### Problem to work on
Go through the records and extract every line with the word "space".

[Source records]
────

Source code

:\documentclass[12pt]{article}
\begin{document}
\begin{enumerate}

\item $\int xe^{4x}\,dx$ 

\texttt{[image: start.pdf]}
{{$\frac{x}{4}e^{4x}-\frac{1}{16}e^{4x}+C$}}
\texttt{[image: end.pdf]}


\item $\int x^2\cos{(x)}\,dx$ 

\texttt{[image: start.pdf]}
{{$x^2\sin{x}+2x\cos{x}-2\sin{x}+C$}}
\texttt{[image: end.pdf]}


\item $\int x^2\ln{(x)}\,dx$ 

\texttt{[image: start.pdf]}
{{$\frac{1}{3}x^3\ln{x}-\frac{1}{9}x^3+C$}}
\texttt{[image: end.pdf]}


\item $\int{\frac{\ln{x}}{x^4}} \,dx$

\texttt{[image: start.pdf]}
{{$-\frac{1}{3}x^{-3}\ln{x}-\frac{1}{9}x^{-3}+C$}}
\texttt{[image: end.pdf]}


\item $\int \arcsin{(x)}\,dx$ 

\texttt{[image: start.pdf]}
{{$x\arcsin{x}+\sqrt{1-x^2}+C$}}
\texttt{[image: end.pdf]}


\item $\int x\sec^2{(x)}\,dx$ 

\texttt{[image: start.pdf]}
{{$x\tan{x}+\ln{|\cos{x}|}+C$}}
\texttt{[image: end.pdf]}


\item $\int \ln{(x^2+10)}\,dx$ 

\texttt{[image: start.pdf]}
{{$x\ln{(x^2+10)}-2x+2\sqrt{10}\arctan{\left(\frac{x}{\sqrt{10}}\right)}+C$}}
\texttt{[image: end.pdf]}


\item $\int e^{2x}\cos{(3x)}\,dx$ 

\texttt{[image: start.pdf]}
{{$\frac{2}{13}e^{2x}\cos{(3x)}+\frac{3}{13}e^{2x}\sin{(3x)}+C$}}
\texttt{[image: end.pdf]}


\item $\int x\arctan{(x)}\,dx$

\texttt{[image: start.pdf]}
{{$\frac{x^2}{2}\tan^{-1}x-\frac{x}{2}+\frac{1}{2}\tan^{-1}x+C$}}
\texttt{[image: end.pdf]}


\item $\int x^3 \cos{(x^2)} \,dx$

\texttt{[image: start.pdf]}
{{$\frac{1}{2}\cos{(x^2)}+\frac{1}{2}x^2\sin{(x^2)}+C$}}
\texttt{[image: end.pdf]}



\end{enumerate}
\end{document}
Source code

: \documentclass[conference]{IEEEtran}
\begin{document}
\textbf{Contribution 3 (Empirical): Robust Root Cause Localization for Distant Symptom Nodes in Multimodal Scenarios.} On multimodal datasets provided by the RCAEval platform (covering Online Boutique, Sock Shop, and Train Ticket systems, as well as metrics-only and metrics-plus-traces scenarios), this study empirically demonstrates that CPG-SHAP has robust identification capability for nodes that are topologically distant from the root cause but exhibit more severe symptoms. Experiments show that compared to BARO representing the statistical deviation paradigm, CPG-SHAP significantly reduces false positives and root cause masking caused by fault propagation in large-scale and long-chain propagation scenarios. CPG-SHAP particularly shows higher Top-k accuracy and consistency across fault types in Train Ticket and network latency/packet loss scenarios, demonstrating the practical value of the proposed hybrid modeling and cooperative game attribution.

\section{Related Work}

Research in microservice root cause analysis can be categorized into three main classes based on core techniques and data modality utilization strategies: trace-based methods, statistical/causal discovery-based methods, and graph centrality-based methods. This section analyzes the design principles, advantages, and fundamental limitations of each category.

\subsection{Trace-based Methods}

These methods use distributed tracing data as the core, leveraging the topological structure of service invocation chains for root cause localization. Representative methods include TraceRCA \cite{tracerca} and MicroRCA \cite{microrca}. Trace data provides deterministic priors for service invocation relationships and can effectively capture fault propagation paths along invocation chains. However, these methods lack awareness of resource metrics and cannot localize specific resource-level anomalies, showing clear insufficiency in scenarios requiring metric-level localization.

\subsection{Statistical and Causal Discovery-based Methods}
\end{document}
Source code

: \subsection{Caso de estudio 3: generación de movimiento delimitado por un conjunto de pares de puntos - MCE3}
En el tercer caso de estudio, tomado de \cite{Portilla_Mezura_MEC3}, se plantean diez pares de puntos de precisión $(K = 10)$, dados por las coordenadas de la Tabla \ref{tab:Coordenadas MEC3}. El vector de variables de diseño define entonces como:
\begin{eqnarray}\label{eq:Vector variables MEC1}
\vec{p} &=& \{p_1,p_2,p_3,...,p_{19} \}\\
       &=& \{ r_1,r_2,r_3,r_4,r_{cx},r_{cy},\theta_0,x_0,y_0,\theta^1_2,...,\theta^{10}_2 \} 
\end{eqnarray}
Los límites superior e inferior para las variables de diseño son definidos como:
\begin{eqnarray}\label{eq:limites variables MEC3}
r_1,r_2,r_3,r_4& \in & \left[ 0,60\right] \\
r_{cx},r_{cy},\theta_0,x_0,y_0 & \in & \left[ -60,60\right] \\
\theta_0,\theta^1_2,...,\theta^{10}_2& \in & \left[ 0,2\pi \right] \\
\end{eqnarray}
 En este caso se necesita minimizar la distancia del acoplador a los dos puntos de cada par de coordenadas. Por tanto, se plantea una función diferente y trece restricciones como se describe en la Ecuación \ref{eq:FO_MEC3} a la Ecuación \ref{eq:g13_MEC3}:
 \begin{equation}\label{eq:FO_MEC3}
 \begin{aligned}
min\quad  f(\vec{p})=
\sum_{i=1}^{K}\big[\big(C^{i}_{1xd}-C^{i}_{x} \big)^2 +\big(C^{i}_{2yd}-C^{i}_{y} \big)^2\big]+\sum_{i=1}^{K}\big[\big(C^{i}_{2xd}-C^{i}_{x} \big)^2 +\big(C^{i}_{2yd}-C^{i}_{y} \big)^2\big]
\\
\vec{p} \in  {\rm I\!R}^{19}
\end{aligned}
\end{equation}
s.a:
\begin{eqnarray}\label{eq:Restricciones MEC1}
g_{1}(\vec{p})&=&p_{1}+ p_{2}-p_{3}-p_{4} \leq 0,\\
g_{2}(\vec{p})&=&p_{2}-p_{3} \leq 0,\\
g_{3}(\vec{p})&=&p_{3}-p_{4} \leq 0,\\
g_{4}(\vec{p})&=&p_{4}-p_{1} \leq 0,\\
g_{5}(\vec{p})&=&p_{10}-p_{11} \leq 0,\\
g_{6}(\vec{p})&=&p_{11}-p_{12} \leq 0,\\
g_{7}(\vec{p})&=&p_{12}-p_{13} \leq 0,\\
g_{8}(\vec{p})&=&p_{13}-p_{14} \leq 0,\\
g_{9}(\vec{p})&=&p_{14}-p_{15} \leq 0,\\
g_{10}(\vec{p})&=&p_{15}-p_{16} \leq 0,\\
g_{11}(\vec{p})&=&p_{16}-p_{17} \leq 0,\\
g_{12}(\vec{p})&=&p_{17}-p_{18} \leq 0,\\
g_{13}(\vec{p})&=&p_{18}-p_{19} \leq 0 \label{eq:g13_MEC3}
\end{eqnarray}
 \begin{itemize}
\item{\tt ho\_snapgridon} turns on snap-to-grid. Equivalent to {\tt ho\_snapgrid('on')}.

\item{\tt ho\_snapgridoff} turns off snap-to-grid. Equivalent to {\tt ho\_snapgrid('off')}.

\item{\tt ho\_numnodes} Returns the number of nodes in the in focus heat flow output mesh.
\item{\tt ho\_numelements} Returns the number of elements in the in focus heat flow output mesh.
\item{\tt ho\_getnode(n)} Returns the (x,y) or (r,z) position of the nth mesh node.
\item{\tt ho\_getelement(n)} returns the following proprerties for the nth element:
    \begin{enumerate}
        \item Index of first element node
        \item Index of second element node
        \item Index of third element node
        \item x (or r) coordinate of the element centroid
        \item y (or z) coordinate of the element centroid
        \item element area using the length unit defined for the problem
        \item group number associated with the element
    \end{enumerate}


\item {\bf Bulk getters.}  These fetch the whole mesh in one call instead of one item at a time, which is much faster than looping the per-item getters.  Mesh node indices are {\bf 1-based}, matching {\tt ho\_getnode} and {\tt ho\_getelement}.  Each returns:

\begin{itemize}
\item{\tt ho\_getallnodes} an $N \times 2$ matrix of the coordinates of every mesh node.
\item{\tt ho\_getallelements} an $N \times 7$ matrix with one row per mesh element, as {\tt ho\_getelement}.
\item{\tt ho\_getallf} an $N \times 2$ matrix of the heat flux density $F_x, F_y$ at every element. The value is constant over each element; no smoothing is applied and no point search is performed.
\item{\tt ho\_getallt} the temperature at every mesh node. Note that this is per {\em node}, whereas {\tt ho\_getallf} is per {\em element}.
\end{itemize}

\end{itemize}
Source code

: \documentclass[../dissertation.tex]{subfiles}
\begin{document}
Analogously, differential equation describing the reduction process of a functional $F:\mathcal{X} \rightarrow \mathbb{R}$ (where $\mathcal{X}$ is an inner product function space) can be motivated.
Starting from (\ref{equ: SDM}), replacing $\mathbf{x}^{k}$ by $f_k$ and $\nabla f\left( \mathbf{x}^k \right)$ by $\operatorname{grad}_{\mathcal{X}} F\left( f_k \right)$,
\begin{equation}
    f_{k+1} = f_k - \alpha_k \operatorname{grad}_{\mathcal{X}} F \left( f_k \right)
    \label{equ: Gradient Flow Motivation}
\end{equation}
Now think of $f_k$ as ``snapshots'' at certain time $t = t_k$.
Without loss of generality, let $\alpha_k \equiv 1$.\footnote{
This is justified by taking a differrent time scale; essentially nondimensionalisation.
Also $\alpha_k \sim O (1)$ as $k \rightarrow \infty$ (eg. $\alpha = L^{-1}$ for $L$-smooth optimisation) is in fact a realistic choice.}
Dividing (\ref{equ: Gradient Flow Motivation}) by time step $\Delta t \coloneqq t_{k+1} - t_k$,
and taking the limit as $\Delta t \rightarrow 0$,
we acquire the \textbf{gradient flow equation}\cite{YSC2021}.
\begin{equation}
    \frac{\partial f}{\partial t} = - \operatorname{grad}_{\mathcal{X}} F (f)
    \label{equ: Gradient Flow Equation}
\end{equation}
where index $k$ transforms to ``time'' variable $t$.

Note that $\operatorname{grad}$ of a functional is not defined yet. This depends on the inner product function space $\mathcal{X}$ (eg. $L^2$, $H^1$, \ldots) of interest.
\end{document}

────

### Final answer
Analogously, differential equation describing the reduction process of a functional $F:\mathcal{X} \rightarrow \mathbb{R}$ (where $\mathcal{X}$ is an inner product function space) can be motivated.
Note that $\operatorname{grad}$ of a functional is not defined yet. This depends on the inner product function space $\mathcal{X}$ (eg. $L^2$, $H^1$, \ldots) of interest.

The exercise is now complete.